In order to record a security interest in the property of the debtor, the creditor has to file a document in the State in which the asset(s) pledged as collateral is or are located. That document filed is called a financing statement. A financing statement is intended to put other creditors on notice that a perfected lien or security interest already exists on the customer's assets in question. Creditors are reluctant to rely on assurances offered by the debtor that the asset or assets being pledged are unencumbered by previously filed and perfected security interests. Creditors usually arrange to have the public records examined to determine if prior perfected liens exist.
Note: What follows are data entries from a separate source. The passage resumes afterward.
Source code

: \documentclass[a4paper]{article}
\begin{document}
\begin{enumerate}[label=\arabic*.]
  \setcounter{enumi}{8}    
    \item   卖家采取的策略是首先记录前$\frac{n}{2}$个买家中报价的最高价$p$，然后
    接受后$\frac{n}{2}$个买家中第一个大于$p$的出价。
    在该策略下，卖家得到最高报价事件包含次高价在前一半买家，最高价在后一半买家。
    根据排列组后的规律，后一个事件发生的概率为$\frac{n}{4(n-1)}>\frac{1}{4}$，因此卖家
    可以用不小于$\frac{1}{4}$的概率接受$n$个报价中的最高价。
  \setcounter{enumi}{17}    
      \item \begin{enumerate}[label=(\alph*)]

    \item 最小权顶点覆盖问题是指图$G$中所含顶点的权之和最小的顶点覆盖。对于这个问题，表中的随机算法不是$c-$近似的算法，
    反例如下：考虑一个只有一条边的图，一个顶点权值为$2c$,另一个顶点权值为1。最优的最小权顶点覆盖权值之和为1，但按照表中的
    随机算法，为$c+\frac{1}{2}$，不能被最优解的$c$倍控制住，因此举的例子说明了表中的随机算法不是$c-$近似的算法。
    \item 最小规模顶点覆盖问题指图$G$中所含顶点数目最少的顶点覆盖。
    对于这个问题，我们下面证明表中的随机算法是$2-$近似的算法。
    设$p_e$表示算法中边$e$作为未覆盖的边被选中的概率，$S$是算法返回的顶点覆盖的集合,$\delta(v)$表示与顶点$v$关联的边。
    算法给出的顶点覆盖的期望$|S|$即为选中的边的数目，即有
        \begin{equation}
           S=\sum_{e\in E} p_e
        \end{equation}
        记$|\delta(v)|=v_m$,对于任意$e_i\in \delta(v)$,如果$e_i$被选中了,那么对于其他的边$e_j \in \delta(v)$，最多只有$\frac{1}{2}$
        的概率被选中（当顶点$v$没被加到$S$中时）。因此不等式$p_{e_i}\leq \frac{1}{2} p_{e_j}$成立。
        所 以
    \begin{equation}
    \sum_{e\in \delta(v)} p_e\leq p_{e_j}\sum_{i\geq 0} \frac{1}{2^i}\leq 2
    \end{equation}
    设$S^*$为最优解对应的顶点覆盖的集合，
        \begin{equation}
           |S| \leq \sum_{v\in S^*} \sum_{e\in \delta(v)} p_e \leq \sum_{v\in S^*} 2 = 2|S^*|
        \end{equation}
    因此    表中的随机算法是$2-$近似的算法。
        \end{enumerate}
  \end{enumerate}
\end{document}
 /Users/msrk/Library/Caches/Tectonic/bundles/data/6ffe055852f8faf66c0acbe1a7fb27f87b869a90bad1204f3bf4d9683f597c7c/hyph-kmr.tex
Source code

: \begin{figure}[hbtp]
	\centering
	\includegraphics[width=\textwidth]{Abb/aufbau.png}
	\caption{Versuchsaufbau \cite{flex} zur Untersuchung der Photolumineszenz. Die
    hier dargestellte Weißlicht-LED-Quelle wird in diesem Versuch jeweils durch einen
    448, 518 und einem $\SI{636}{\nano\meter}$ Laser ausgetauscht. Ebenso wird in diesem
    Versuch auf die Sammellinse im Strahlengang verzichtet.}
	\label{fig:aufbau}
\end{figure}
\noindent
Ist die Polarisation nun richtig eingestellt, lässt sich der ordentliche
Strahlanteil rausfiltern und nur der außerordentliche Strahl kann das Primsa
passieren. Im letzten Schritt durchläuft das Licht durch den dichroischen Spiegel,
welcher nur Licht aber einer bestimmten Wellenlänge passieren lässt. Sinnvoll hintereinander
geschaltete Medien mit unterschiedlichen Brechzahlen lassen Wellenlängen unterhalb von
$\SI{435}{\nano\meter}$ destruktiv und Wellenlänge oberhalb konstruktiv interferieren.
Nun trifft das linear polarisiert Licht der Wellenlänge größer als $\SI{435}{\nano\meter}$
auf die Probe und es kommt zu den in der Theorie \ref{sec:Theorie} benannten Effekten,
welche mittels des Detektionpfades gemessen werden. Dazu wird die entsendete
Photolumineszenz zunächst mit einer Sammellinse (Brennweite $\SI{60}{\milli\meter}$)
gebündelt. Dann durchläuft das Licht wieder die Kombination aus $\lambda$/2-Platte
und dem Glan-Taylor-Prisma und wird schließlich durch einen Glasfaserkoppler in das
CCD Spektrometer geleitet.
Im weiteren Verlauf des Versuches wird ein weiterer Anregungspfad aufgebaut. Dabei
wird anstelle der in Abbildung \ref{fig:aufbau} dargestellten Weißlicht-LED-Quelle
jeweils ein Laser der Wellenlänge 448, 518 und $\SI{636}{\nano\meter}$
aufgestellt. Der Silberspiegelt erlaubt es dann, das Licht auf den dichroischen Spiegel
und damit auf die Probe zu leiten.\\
Customers are sometimes reluctant to allow trade creditors to become secured creditors. In some cases, debtors are prohibited under bank loan agreements from offering assets as collateral to trade creditors. In other instances, debtor companies flatly refuse to pledge assets of the company to creditors. Two of the most frequently stated reasons are that doing so would send the wrong message to other creditors, and that if the debtor does this for one creditor they may have to offer this to all major trade creditors.

Any creditor can become a secured creditor. Secured creditors enjoy an advantage over unsecured creditors if a customer files for bankruptcy protection.  In the event of default or bankruptcy, the secured creditor is entitled in effect to foreclose on the assets pledged as collateral, or in the alternative a secured creditor is entitled to receive something of equal value.